Gambling and religion are competitors on a ”market for hope”. That is the main argument of an article by German scholar Mark Lutter, published in the journal Soziale Problem and recently made available on the internet. The article can be downloaded here: M. Lutter, 2011, Konkurrenten auf dem Markt für Hoffnung: Religiöse Wurzeln der gesellschaftlichen Problematisierung von Glücksspielen.
Lutter cites my paper from 2007 – Gambling and religion: Histories of concord and conflict (in the Journal of Gambling Issues) – which probably is the first text published in English that from an anthropological perspective analyzes the diverse relationships between gambling and religion in various societies and at various times in history. I argue that gambling and religion have common elements. In polytheistic religions these common elements cause the two to merge, while in monotheistic religions they fuel the denunciation of gambling.

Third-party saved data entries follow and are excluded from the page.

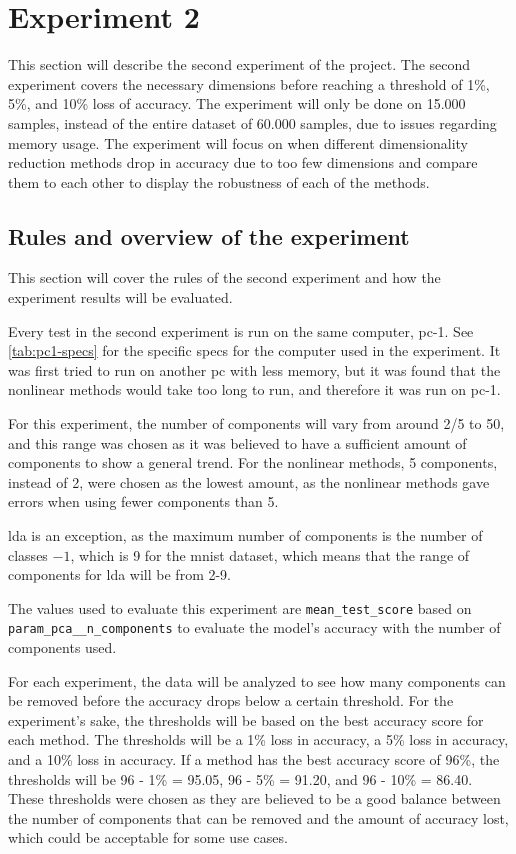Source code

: \section{Experiment 2}\label{sec:experiment-2}
This section will describe the second experiment of the project. The second experiment covers the necessary dimensions before reaching a threshold of 1\%, 5\%, and 10\% loss of accuracy. The experiment will only be done on 15.000 samples, instead of the entire dataset of 60.000 samples, due to issues regarding memory usage. The experiment will focus on when different dimensionality reduction methods drop in accuracy due to too few dimensions and compare them to each other to display the robustness of each of the methods.


\subsection{Rules and overview of the experiment}\label{subsec:experiment_2_rules}
This section will cover the rules of the second experiment and how the experiment results will be evaluated.

Every test in the second experiment is run on the same computer, pc-1. See \autoref{tab:pc1-specs} for the specific specs for the computer used in the experiment. It was first tried to run on another pc with less memory, but it was found that the nonlinear methods would take too long to run, and therefore it was run on pc-1.

For this experiment, the number of components will vary from around 2/5 to 50, and this range was chosen as it was believed to have a sufficient amount of components to show a general trend. For the nonlinear methods, 5 components, instead of 2, were chosen as the lowest amount, as the nonlinear methods gave errors when using fewer components than 5.

\gls{lda} is an exception, as the maximum number of components is the number of classes $-1$, which is 9 for the \gls{mnist} dataset, which means that the range of components for \gls{lda} will be from 2-9.

The values used to evaluate this experiment are \texttt{mean\_test\_score} based on \texttt{param\_pca\_\_n\_components} to evaluate the model's accuracy with the number of components used.

For each experiment, the data will be analyzed to see how many components can be removed before the accuracy drops below a certain threshold. For the experiment's sake, the thresholds will be based on the best accuracy score for each method. The thresholds will be a 1\% loss in accuracy, a 5\% loss in accuracy, and a 10\% loss in accuracy. If a method has the best accuracy score of 96\%, the thresholds will be 96 - 1\% = 95.05, 96 - 5\% = 91.20, and 96 - 10\% = 86.40. These thresholds were chosen as they are believed to be a good balance between the number of components that can be removed and the amount of accuracy lost, which could be acceptable for some use cases.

In the latter case, gambling is perceived to offer a wicked alternative to certain religious notions and experiences.
Lutter focuses on gambling and religion being competitors on a “market for hope”. He formulates three hypotheses building on that assumption and finds them confirmed in statistical analyses of survey data from the USA and Germany. Lutter sums up the article: “Despite high revenues and economic importance, one third of the German population holds disparaging views on gambling. The article argues that opposition to gambling can be traced back to Protestant religious values, it serves similar structures of meaning which make them competitors on a “market for hope.” This relationship is confirmed in a comparative perspective using survey data from the U.S. and Germany.”
I recommend Lutter’s article to all of you who read German!
[The photo shows the skull of an “abandoned soul in Purgatory” (anima purgante) resting in catacomb under a church in Naples. It was believed to have the capacity to foretell the winning numbers on the lotto, which makes it an example of a merger between gambling and popular religion. The photo is from one of my field trips to Southern Italy in the early 1990s].